■ Work instruction: Which lines below contain the word "right"? Copy each one.
※ ※ ※
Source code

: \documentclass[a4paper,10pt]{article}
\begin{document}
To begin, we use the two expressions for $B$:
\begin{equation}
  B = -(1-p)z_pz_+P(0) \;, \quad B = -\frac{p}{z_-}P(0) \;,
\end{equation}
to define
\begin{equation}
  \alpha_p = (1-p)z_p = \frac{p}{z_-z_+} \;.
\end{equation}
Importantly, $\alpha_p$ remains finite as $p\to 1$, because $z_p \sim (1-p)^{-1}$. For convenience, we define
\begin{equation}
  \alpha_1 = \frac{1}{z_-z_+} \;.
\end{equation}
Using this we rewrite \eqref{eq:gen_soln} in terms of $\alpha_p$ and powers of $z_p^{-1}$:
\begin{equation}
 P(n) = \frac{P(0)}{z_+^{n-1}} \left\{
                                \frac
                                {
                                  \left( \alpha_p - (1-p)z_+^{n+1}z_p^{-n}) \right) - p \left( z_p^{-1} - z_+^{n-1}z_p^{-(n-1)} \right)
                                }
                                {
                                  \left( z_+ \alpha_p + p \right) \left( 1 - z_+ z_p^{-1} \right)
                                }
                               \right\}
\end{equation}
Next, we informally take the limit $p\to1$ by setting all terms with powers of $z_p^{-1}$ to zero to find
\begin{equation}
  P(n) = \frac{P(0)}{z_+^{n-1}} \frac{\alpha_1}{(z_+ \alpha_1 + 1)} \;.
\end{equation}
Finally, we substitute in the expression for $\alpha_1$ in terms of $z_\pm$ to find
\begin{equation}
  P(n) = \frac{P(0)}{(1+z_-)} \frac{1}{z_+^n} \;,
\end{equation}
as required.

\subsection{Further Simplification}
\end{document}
※ ※ ※
■ Your solution:
                                  \left( \alpha_p - (1-p)z_+^{n+1}z_p^{-n}) \right) - p \left( z_p^{-1} - z_+^{n-1}z_p^{-(n-1)} \right)
                                  \left( z_+ \alpha_p + p \right) \left( 1 - z_+ z_p^{-1} \right)
                               \right\}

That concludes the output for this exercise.